** About this task **
All the entries that follow must be written out again exactly.

** Data supplied **
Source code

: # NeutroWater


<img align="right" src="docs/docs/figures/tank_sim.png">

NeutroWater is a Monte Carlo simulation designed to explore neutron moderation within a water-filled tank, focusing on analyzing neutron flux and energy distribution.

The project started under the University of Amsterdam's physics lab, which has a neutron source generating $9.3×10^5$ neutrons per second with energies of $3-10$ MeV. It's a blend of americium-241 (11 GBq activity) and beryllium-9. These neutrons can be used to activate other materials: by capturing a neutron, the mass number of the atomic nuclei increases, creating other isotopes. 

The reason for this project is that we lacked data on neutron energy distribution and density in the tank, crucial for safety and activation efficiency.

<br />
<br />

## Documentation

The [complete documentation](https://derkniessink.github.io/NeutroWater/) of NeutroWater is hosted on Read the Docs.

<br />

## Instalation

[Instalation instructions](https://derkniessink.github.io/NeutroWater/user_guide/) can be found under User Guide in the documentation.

** Result below **
Source code

: # NeutroWater


<img align="right" src="docs/docs/figures/tank_sim.png">

NeutroWater is a Monte Carlo simulation designed to explore neutron moderation within a water-filled tank, focusing on analyzing neutron flux and energy distribution.

The project started under the University of Amsterdam's physics lab, which has a neutron source generating $9.3×10^5$ neutrons per second with energies of $3-10$ MeV. It's a blend of americium-241 (11 GBq activity) and beryllium-9. These neutrons can be used to activate other materials: by capturing a neutron, the mass number of the atomic nuclei increases, creating other isotopes. 

The reason for this project is that we lacked data on neutron energy distribution and density in the tank, crucial for safety and activation efficiency.

<br />
<br />

## Documentation

The [complete documentation](https://derkniessink.github.io/NeutroWater/) of NeutroWater is hosted on Read the Docs.

<br />

## Instalation

[Instalation instructions](https://derkniessink.github.io/NeutroWater/user_guide/) can be found under User Guide in the documentation.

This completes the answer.